- [EXERCISE AIM]: Every record must be copied exactly. Leave nothing out.

Saved entries:
——

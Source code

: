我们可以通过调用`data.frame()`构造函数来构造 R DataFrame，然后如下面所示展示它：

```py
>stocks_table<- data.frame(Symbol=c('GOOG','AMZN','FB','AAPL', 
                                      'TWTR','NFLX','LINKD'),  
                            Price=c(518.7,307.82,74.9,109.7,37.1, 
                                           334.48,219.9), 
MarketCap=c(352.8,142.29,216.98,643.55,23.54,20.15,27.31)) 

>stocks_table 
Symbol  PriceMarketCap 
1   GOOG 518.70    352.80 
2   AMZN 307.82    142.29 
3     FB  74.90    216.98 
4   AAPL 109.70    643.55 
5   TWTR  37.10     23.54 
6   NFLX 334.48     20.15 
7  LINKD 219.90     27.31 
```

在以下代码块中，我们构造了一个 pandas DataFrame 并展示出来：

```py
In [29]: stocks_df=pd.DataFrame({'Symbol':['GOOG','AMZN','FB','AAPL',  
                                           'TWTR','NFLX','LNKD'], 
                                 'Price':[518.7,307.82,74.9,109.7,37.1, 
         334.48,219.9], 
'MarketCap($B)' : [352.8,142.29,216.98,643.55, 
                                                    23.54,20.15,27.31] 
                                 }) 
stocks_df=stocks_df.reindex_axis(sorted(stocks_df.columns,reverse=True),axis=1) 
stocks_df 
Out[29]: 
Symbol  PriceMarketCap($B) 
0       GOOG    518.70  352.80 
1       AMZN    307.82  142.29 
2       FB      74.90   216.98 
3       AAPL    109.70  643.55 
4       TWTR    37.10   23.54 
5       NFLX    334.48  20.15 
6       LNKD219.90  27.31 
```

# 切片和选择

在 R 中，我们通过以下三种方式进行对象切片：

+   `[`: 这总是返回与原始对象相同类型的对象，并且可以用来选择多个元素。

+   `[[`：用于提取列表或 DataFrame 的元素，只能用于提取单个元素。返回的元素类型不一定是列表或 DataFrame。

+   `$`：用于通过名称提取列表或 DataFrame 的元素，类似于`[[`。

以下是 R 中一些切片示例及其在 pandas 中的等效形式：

——

- [THE ANSWER]:
Source code

:我们可以通过调用`data.frame()`构造函数来构造 R DataFrame，然后如下面所示展示它：

```py
>stocks_table<- data.frame(Symbol=c('GOOG','AMZN','FB','AAPL', 
                                      'TWTR','NFLX','LINKD'),  
                            Price=c(518.7,307.82,74.9,109.7,37.1, 
                                           334.48,219.9), 
MarketCap=c(352.8,142.29,216.98,643.55,23.54,20.15,27.31)) 

>stocks_table 
Symbol  PriceMarketCap 
1   GOOG 518.70    352.80 
2   AMZN 307.82    142.29 
3     FB  74.90    216.98 
4   AAPL 109.70    643.55 
5   TWTR  37.10     23.54 
6   NFLX 334.48     20.15 
7  LINKD 219.90     27.31 
```

在以下代码块中，我们构造了一个 pandas DataFrame 并展示出来：

```py
In [29]: stocks_df=pd.DataFrame({'Symbol':['GOOG','AMZN','FB','AAPL',  
                                           'TWTR','NFLX','LNKD'], 
                                 'Price':[518.7,307.82,74.9,109.7,37.1, 
         334.48,219.9], 
'MarketCap($B)' : [352.8,142.29,216.98,643.55, 
                                                    23.54,20.15,27.31] 
                                 }) 
stocks_df=stocks_df.reindex_axis(sorted(stocks_df.columns,reverse=True),axis=1) 
stocks_df 
Out[29]: 
Symbol  PriceMarketCap($B) 
0       GOOG    518.70  352.80 
1       AMZN    307.82  142.29 
2       FB      74.90   216.98 
3       AAPL    109.70  643.55 
4       TWTR    37.10   23.54 
5       NFLX    334.48  20.15 
6       LNKD219.90  27.31 
```

# 切片和选择

在 R 中，我们通过以下三种方式进行对象切片：

+   `[`: 这总是返回与原始对象相同类型的对象，并且可以用来选择多个元素。

+   `[[`：用于提取列表或 DataFrame 的元素，只能用于提取单个元素。返回的元素类型不一定是列表或 DataFrame。

+   `$`：用于通过名称提取列表或 DataFrame 的元素，类似于`[[`。

以下是 R 中一些切片示例及其在 pandas 中的等效形式：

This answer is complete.